Since, the dataset is huge, around 5.8 million records, the default choice is spark.

## Why Spark?

Apache Spark was chosen as the primary data processing framework for this flight delays analysis project for several key reasons:

1. **Large Dataset Handling**
   - The dataset contains approximately 5.8 million flight records
   - Spark's distributed computing capabilities allow efficient processing of large-scale data
   - In-memory processing provides faster data operations compared to traditional disk-based solutions

2. **Scalability**
   - Spark can easily scale from local development to cluster deployment
   - Supports both vertical (more memory/CPU) and horizontal (more nodes) scaling
   - Efficient memory management with features like off-heap memory storage

3. **SQL and DataFrame Operations**
   - Native support for SQL queries and DataFrame operations
   - Familiar APIs for data scientists and analysts
   - Easy integration with PostgreSQL and other data sources

4. **Performance Optimization**
   - Built-in optimization engine (Catalyst) for query planning
   - Configurable parallelism and partitioning for better performance
   - Lazy evaluation enables efficient execution plans

5. **Integration Capabilities**
   - Seamless connection to PostgreSQL using JDBC
   - Compatible with Python ecosystem (pandas, numpy, etc.)
   - Support for various file formats (CSV, Parquet, JSON, etc.)

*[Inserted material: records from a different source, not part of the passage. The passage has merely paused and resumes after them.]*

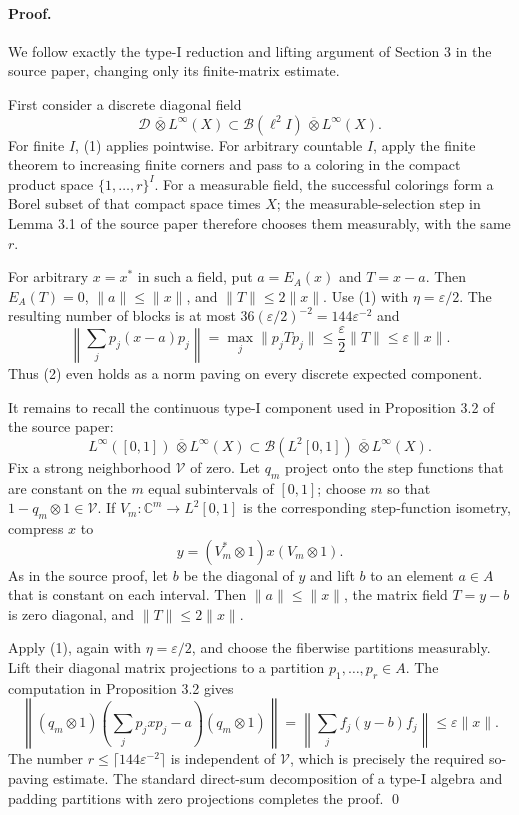 \documentclass[11pt]{article}
\newcommand{\cB}{\mathcal B}
\begin{document}
\paragraph{Proof.}
We follow exactly the type-I reduction and lifting argument of Section 3 in
the source paper, changing only its finite-matrix estimate.

First consider a discrete diagonal field
\[
  \mathcal D\,\overline\otimes L^\infty(X)
  \subset \cB(\ell^2 I)\,\overline\otimes L^\infty(X).
\]
For finite $I$, (1) applies pointwise.  For arbitrary countable $I$, apply the
finite theorem to increasing finite corners and pass to a coloring in the
compact product space $\{1,\ldots,r\}^{I}$.  For a measurable field, the
successful colorings form a Borel subset of that compact space times $X$;
the measurable-selection step in Lemma 3.1 of the source paper therefore
chooses them measurably, with the same $r$.

For arbitrary $x=x^*$ in such a field, put $a=E_A(x)$ and $T=x-a$.  Then
$E_A(T)=0$, $\|a\|\le\|x\|$, and $\|T\|\le2\|x\|$.  Use (1) with
$\eta=\varepsilon/2$.  The resulting number of blocks is at most
$36(\varepsilon/2)^{-2}=144\varepsilon^{-2}$ and
\[
  \left\|\sum_j p_j(x-a)p_j\right\|
  =\max_j\|p_jTp_j\|
  \le \frac{\varepsilon}{2}\|T\|
  \le \varepsilon\|x\|.                                       \tag{3}
\]
Thus (2) even holds as a norm paving on every discrete expected component.

It remains to recall the continuous type-I component used in Proposition 3.2
of the source paper:
\[
 L^\infty([0,1])\,\overline\otimes L^\infty(X)
 \subset
 \cB(L^2[0,1])\,\overline\otimes L^\infty(X).                   \tag{4}
\]
Fix a strong neighborhood $\mathcal V$ of zero.  Let $q_m$ project onto the
step functions that are constant on the $m$ equal subintervals of $[0,1]$;
choose $m$ so that $1-q_m\otimes1\in\mathcal V$.  If
$V_m:\mathbb C^m\to L^2[0,1]$ is the corresponding step-function isometry,
compress $x$ to
\[
 y=(V_m^*\otimes1)x(V_m\otimes1).
\]
As in the source proof, let $b$ be the diagonal of $y$ and lift $b$ to an
element $a\in A$ that is constant on each interval.  Then
$\|a\|\le\|x\|$, the matrix field $T=y-b$ is zero diagonal, and
$\|T\|\le2\|x\|$.

Apply (1), again with $\eta=\varepsilon/2$, and choose the fiberwise
partitions measurably.  Lift their diagonal matrix projections to a partition
$p_1,\ldots,p_r\in A$.  The computation in Proposition 3.2 gives
\[
 \left\|(q_m\otimes1)
   \left(\sum_jp_jxp_j-a\right)(q_m\otimes1)\right\|
 =\left\|\sum_j f_j(y-b)f_j\right\|
 \le\varepsilon\|x\|.                                         \tag{5}
\]
The number $r\le\lceil144\varepsilon^{-2}\rceil$ is independent of
$\mathcal V$, which is precisely the required so-paving estimate.  The
standard direct-sum decomposition of a type-I algebra and padding partitions
with zero projections completes the proof. \qed
\end{document}
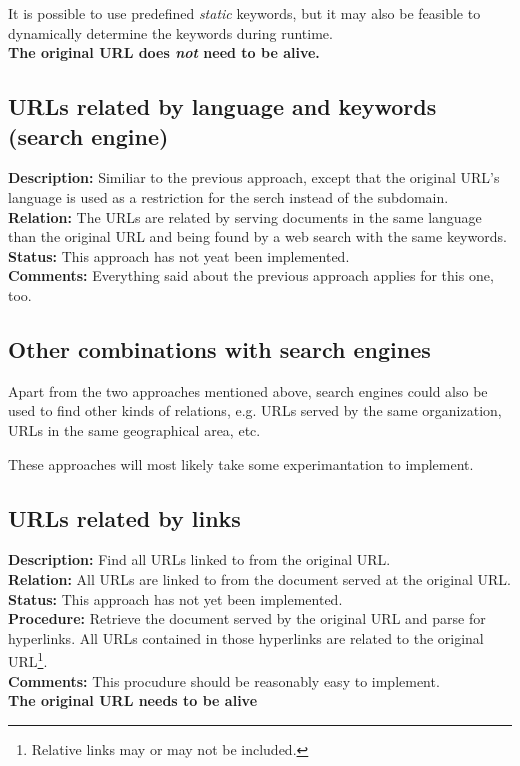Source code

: \documentclass[a4paper]{danarticle}
\begin{document}
      It is possible to use predefined \textit{static} keywords, but it may
      also be feasible to dynamically determine the keywords during runtime.
      \\
      \textbf{The original URL does \textit{not} need to be alive.}
    \subsection*{URLs related by language and keywords (search engine)}
      \textbf{Description:} Similiar to the previous approach, except that 
      the original URL's language is used as a restriction for the serch
      instead of the subdomain.
      \\
      \textbf{Relation:} The URLs are related by serving documents
      in the same language than the original URL and being found by
      a web search with the same keywords.
      \\
      \textbf{Status:} This approach has not yeat been implemented.
      \\
      \textbf{Comments:} Everything said about the previous approach 
      applies for this one, too.
    \subsection*{Other combinations with search engines}
      Apart from the two approaches mentioned above, search engines could
      also be used to find other kinds of relations, e.g. URLs served
      by the same organization, URLs in the same geographical area, etc.
      
      These approaches will most likely take some experimantation to
      implement.
    \subsection*{URLs related by links}
      \textbf{Description:} Find all URLs linked to from the original URL.
      \\
      \textbf{Relation:} All URLs are linked to from the document served at
      the original URL.
      \\
      \textbf{Status:} This approach has not yet been implemented.
      \\
      \textbf{Procedure:} Retrieve the document served by the original
      URL and parse for hyperlinks. All URLs contained in those hyperlinks
      are related to the original URL\footnote{Relative links may or may
      not be included.}.
      \\
      \textbf{Comments:} This procudure should be reasonably easy to implement.
      \\
      \textbf{The original URL needs to be alive}
\end{document}
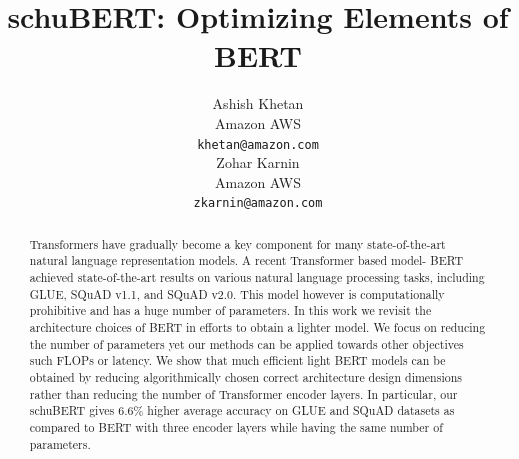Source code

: \documentclass[11pt,a4paper]{article}
\title{schuBERT: Optimizing Elements of BERT}
\author{Ashish Khetan \\
  Amazon AWS \\
  \texttt{khetan@amazon.com} \\\And
  Zohar Karnin \\
 Amazon AWS \\
  \texttt{zkarnin@amazon.com} \\}
\date{}
\newcommand{\zk}[1]{{\color{blue}ZK:#1}} %
\begin{document}
\maketitle
\begin{abstract}
Transformers \citep{vaswani2017attention} have gradually become a key component for many state-of-the-art natural language representation models. A recent Transformer based model- BERT \citep{devlin2018bert} achieved state-of-the-art results on various natural language processing tasks, including GLUE, SQuAD v1.1, and SQuAD v2.0. This model however is computationally prohibitive and has a huge number of parameters. In this work we revisit the architecture choices of BERT in efforts to obtain a lighter model. We focus on reducing the number of parameters yet our methods can be applied towards other objectives such FLOPs or latency. We show that much efficient light BERT models can be obtained by reducing algorithmically chosen correct architecture design dimensions rather than reducing the number of Transformer encoder layers. In particular, our schuBERT gives $6.6\%$ higher average accuracy on GLUE and SQuAD datasets as compared to BERT with three encoder layers while having the same number of parameters. 
%
%
%
% 
%
\end{abstract}
\end{document}
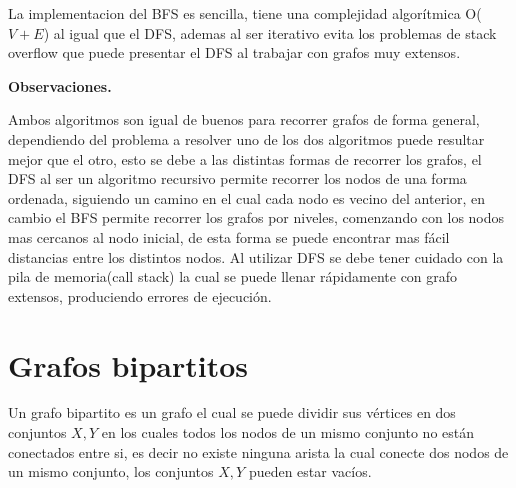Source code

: \documentclass[12pt, a4paper]{article}
\newcommand\cppfile[2][]{

}
\newcommand{\subtitulo}[1]{\begin{center}\textbf{#1}\end{center}}
\begin{document}
	La implementacion del BFS es sencilla, tiene una complejidad algorítmica O($V+E$) al igual que el DFS, ademas al 
	ser iterativo evita los problemas de stack overflow que puede presentar el DFS al trabajar con grafos muy extensos.	
	\cppfile[8-25]{Grafos/codigos/BFS.cpp}
	
	\subtitulo{Observaciones.}
	
	Ambos algoritmos son igual de buenos para recorrer grafos de forma general, dependiendo del problema a resolver
	uno de los dos algoritmos puede resultar mejor que el otro, esto se debe a las distintas formas de recorrer
	los grafos, el DFS al ser un algoritmo recursivo permite recorrer los nodos de una forma ordenada, siguiendo un
	camino en el cual cada nodo es vecino del anterior, en cambio el BFS permite recorrer los grafos por niveles, 
	comenzando con los nodos mas cercanos al nodo inicial, de esta forma se puede encontrar mas fácil distancias entre
	los distintos nodos. Al utilizar DFS se debe tener cuidado con la pila de memoria(call stack) la cual se puede
	llenar rápidamente con grafo extensos, produciendo errores de ejecución.
	
	\section{Grafos bipartitos}
	
	Un grafo bipartito es un grafo el cual se puede dividir sus vértices en dos conjuntos ${X, Y}$ en los cuales
	todos los nodos de un mismo conjunto no están conectados entre si, es decir no existe ninguna arista la cual
	conecte dos nodos de un mismo conjunto, los conjuntos ${X, Y}$ pueden estar vacíos.
	
\end{document}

The configuration used in this project is optimized for local development while maintaining the ability to scale up when needed:
- Multiple executor cores for parallel processing
- Sufficient memory allocation for both driver and executors
- Off-heap memory support for better memory management
- Optimized shuffle partitions for balanced data distribution

In [1]:
from pyspark.sql import SparkSession
import warnings
import google.generativeai as genai


spark = (
    SparkSession.builder.appName("FlightDelays")
    .master("local[*]")
    .config("spark.jars.packages", "org.postgresql:postgresql:42.6.0")
    .config("spark.driver.memory", "4g")
    .config("spark.executor.memory", "4g")
    .config("spark.executor.cores", "4")
    .config("spark.default.parallelism", "100")
    .config("spark.sql.shuffle.partitions", "100")
    .config("spark.memory.offHeap.enabled", "true")
    .config("spark.memory.offHeap.size", "4g")
    .getOrCreate()
)

spark.sparkContext.setLogLevel("WARN")


your 131072x1 screen size is bogus. expect trouble
25/02/24 18:27:43 WARN Utils: Your hostname, DESKTOP-U7R862J resolves to a loopback address: 127.0.1.1; using 10.255.255.254 instead (on interface lo)
25/02/24 18:27:43 WARN Utils: Set SPARK_LOCAL_IP if you need to bind to another address


:: loading settings :: url = jar:file:/home/suman/.conda/envs/documentai/lib/python3.12/site-packages/pyspark/jars/ivy-2.5.1.jar!/org/apache/ivy/core/settings/ivysettings.xml


Ivy Default Cache set to: /home/suman/.ivy2/cache
The jars for the packages stored in: /home/suman/.ivy2/jars
org.postgresql#postgresql added as a dependency
:: resolving dependencies :: org.apache.spark#spark-submit-parent-df2d08b9-3842-4fdf-a4e9-4ae6e757622d;1.0
	confs: [default]
	found org.postgresql#postgresql;42.6.0 in central
	found org.checkerframework#checker-qual;3.31.0 in central
:: resolution report :: resolve 250ms :: artifacts dl 22ms
	:: modules in use:
	org.checkerframework#checker-qual;3.31.0 from central in [default]
	org.postgresql#postgresql;42.6.0 from central in [default]
	---------------------------------------------------------------------
	|                  |            modules            ||   artifacts   |
	|       conf       | number| search|dwnlded|evicted|| number|dwnlded|
	---------------------------------------------------------------------
	|      default     |   2   |   0   |   0   |   0   ||   2   |   0   |
	--------------------------------------------

## Backend Database Connection

In [2]:
import os

DB_PASS = os.getenv("DB_PASS")

postgres_url = "jdbc:postgresql://localhost:5432/text2sql"
postgres_properties = {
    "user": "postgres",
    "password": DB_PASS,
    "driver": "org.postgresql.Driver",
}

In [3]:
df = spark.read.csv(
    "/home/suman/.cache/kagglehub/datasets/usdot/flight-delays/versions/1/flights.csv",
    header=True,
)
df.show()

25/02/24 18:27:53 WARN SparkStringUtils: Truncated the string representation of a plan since it was too large. This behavior can be adjusted by setting 'spark.sql.debug.maxToStringFields'.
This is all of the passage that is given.